I thought of Jonah this past weekend as former Vice President Mike Pence rolled into Des Moines, Iowa, straddling a Harley-Davidson. Pence mugged for the cameras in a black leather vest, jeans, and cowboy boots. To be fair, Pence was the only presidential candidate who actually rode a motorcycle to Senator Joni Ernst’s annual “Roast and Ride” charity glad-handing event, so he deserves a little bit of credit. But the photos were, well, quite funny. Pence has spent years cultivating a distinct personal image—that of a stoic, soft-spoken churchgoer who never has a hair out of place. Picture Dennis Hopper in Easy Rider, then imagine his exact opposite: That’s Pence.

Still … at least he didn’t autograph a Bible! Governor Ron DeSantis of Florida was also in Iowa this past weekend, and he graciously signed someone’s copy of the good book. (His wife, Casey, was photographed in her own motorcycle leather, adorned with an image of Florida, a gator, and the phrase Where Woke Goes to Die. She and her husband took an SUV, not a hog, to the event.)

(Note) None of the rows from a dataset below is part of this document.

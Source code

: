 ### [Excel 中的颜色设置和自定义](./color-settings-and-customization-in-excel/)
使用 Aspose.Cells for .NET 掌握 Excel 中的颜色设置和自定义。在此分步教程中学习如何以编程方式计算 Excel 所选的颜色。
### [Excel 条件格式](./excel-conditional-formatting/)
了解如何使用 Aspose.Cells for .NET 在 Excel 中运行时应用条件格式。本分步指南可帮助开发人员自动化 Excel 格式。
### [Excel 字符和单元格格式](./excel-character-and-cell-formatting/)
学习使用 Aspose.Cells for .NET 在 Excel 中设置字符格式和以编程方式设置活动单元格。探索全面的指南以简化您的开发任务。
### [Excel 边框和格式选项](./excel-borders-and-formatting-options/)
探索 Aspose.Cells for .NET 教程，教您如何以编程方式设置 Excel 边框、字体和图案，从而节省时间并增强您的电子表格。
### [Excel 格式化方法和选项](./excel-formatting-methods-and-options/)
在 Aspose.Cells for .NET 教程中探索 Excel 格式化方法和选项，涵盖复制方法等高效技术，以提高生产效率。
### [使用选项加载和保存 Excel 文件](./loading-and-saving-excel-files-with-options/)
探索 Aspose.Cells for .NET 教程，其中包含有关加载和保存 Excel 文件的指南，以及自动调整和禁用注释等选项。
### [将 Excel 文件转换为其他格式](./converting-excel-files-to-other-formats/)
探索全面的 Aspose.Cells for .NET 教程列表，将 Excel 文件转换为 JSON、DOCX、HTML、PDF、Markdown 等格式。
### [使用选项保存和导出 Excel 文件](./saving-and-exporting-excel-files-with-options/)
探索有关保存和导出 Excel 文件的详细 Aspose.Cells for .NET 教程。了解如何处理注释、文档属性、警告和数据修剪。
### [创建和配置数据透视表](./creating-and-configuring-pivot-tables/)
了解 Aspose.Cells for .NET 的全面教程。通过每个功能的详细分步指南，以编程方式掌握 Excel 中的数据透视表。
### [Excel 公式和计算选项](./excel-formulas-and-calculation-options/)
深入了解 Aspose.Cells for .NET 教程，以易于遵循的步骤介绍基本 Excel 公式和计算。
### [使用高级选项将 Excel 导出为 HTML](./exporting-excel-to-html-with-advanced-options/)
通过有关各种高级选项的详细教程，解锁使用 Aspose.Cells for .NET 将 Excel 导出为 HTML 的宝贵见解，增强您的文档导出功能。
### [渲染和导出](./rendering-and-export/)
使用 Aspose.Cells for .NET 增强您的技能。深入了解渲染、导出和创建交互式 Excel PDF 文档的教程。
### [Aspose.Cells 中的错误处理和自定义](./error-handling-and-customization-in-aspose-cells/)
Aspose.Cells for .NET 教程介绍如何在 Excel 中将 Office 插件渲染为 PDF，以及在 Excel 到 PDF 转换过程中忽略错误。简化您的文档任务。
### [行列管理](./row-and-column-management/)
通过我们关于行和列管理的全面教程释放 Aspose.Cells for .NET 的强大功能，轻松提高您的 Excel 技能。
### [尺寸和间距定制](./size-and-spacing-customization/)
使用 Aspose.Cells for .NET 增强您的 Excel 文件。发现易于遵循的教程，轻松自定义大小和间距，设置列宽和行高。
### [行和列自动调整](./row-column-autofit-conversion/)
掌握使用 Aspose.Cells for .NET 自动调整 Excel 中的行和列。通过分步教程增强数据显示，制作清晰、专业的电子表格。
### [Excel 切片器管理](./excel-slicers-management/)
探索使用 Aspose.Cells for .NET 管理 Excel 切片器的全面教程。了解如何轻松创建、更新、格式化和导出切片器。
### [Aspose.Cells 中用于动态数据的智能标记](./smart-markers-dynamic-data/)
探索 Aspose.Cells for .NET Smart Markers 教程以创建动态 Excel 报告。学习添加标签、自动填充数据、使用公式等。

As his campaign gets under way, DeSantis is also undergoing a Jonah-like evolution. He holds degrees from Harvard and Yale, yet he’s still learning basic retail-politics skills. My colleague Mark Leibovich recently observed DeSantis up close on the trail in New Hampshire. While working the rope line at an American Legion hall, DeSantis “smiled for the camera like the dentist had just asked him to bite down on a blob of putty; like he was trying to make a mold, or to fit one,” Leibovich wrote.

To be sure, the performative “I’m just like you” campaign pitch is by no means a purely Republican phenomenon. Remember in 2015, when Hillary Clinton informed us that she was “just chillin’ in Cedar Rapids”? Or way back in 2003, when John Kerry tried to court Philadelphia voters by visiting the divey cheesesteak mecca Pat’s and doomed his campaign by asking for Swiss cheese instead of Whiz?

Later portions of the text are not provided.